## Instructions to follow
Return the records as they stand. No picture is to be included.

## Given data
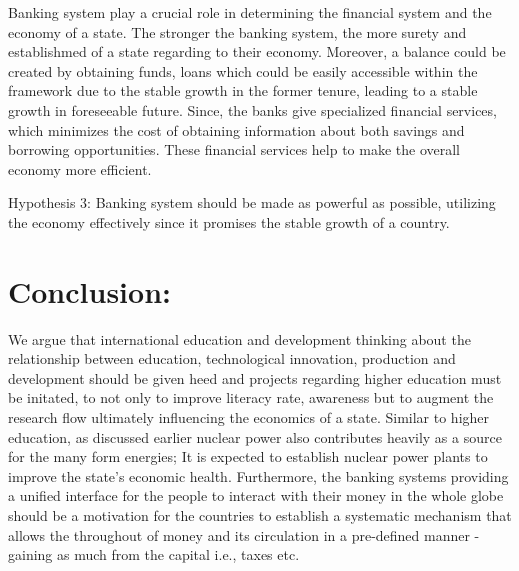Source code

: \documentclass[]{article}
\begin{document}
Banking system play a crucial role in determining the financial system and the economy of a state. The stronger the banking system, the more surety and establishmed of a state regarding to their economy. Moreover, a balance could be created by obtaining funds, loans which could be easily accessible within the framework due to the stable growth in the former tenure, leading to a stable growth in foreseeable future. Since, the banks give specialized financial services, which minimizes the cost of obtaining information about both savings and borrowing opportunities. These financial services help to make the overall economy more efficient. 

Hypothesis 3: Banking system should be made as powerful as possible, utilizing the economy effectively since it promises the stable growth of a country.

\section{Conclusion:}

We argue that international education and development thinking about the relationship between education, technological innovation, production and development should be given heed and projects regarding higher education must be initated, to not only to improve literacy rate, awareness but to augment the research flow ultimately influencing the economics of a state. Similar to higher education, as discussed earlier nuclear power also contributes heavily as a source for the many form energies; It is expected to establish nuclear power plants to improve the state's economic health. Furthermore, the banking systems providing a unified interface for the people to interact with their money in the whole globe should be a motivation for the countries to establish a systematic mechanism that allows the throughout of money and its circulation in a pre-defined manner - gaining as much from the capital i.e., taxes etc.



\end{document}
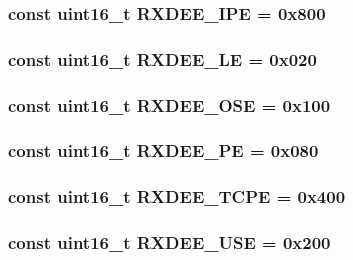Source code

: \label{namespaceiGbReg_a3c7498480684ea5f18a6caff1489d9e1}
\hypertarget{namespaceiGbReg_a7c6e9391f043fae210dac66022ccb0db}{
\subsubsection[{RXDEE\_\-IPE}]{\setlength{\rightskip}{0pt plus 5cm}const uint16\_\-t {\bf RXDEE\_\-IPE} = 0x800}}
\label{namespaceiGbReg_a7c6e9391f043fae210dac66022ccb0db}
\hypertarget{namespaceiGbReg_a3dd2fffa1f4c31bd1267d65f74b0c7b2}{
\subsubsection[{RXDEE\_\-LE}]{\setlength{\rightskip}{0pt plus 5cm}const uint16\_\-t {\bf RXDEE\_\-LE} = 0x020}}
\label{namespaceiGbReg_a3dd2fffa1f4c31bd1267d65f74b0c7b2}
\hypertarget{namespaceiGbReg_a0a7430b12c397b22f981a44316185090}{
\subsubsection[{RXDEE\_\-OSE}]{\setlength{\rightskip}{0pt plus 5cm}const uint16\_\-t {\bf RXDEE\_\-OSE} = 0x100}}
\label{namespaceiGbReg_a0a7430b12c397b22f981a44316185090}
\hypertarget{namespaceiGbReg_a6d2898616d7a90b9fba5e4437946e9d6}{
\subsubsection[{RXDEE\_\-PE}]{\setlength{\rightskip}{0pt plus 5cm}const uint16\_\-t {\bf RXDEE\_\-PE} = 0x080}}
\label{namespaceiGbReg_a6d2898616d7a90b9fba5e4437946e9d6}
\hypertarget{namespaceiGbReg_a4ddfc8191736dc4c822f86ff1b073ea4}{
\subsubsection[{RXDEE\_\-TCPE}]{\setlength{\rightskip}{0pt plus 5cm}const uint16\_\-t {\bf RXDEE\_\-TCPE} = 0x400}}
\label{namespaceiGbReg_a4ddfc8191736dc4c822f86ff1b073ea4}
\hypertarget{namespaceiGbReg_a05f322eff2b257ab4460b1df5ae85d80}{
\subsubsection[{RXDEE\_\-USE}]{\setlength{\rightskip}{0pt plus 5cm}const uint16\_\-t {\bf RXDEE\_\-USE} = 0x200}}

## Result of the exercise
Source code

: \documentclass[]{article}
\begin{document}
Banking system play a crucial role in determining the financial system and the economy of a state. The stronger the banking system, the more surety and establishmed of a state regarding to their economy. Moreover, a balance could be created by obtaining funds, loans which could be easily accessible within the framework due to the stable growth in the former tenure, leading to a stable growth in foreseeable future. Since, the banks give specialized financial services, which minimizes the cost of obtaining information about both savings and borrowing opportunities. These financial services help to make the overall economy more efficient. 

Hypothesis 3: Banking system should be made as powerful as possible, utilizing the economy effectively since it promises the stable growth of a country.

\section{Conclusion:}

We argue that international education and development thinking about the relationship between education, technological innovation, production and development should be given heed and projects regarding higher education must be initated, to not only to improve literacy rate, awareness but to augment the research flow ultimately influencing the economics of a state. Similar to higher education, as discussed earlier nuclear power also contributes heavily as a source for the many form energies; It is expected to establish nuclear power plants to improve the state's economic health. Furthermore, the banking systems providing a unified interface for the people to interact with their money in the whole globe should be a motivation for the countries to establish a systematic mechanism that allows the throughout of money and its circulation in a pre-defined manner - gaining as much from the capital i.e., taxes etc.



\end{document}
Source code

: \label{namespaceiGbReg_a3c7498480684ea5f18a6caff1489d9e1}
\hypertarget{namespaceiGbReg_a7c6e9391f043fae210dac66022ccb0db}{
\subsubsection[{RXDEE\_\-IPE}]{\setlength{\rightskip}{0pt plus 5cm}const uint16\_\-t {\bf RXDEE\_\-IPE} = 0x800}}
\label{namespaceiGbReg_a7c6e9391f043fae210dac66022ccb0db}
\hypertarget{namespaceiGbReg_a3dd2fffa1f4c31bd1267d65f74b0c7b2}{
\subsubsection[{RXDEE\_\-LE}]{\setlength{\rightskip}{0pt plus 5cm}const uint16\_\-t {\bf RXDEE\_\-LE} = 0x020}}
\label{namespaceiGbReg_a3dd2fffa1f4c31bd1267d65f74b0c7b2}
\hypertarget{namespaceiGbReg_a0a7430b12c397b22f981a44316185090}{
\subsubsection[{RXDEE\_\-OSE}]{\setlength{\rightskip}{0pt plus 5cm}const uint16\_\-t {\bf RXDEE\_\-OSE} = 0x100}}
\label{namespaceiGbReg_a0a7430b12c397b22f981a44316185090}
\hypertarget{namespaceiGbReg_a6d2898616d7a90b9fba5e4437946e9d6}{
\subsubsection[{RXDEE\_\-PE}]{\setlength{\rightskip}{0pt plus 5cm}const uint16\_\-t {\bf RXDEE\_\-PE} = 0x080}}
\label{namespaceiGbReg_a6d2898616d7a90b9fba5e4437946e9d6}
\hypertarget{namespaceiGbReg_a4ddfc8191736dc4c822f86ff1b073ea4}{
\subsubsection[{RXDEE\_\-TCPE}]{\setlength{\rightskip}{0pt plus 5cm}const uint16\_\-t {\bf RXDEE\_\-TCPE} = 0x400}}
\label{namespaceiGbReg_a4ddfc8191736dc4c822f86ff1b073ea4}
\hypertarget{namespaceiGbReg_a05f322eff2b257ab4460b1df5ae85d80}{
\subsubsection[{RXDEE\_\-USE}]{\setlength{\rightskip}{0pt plus 5cm}const uint16\_\-t {\bf RXDEE\_\-USE} = 0x200}}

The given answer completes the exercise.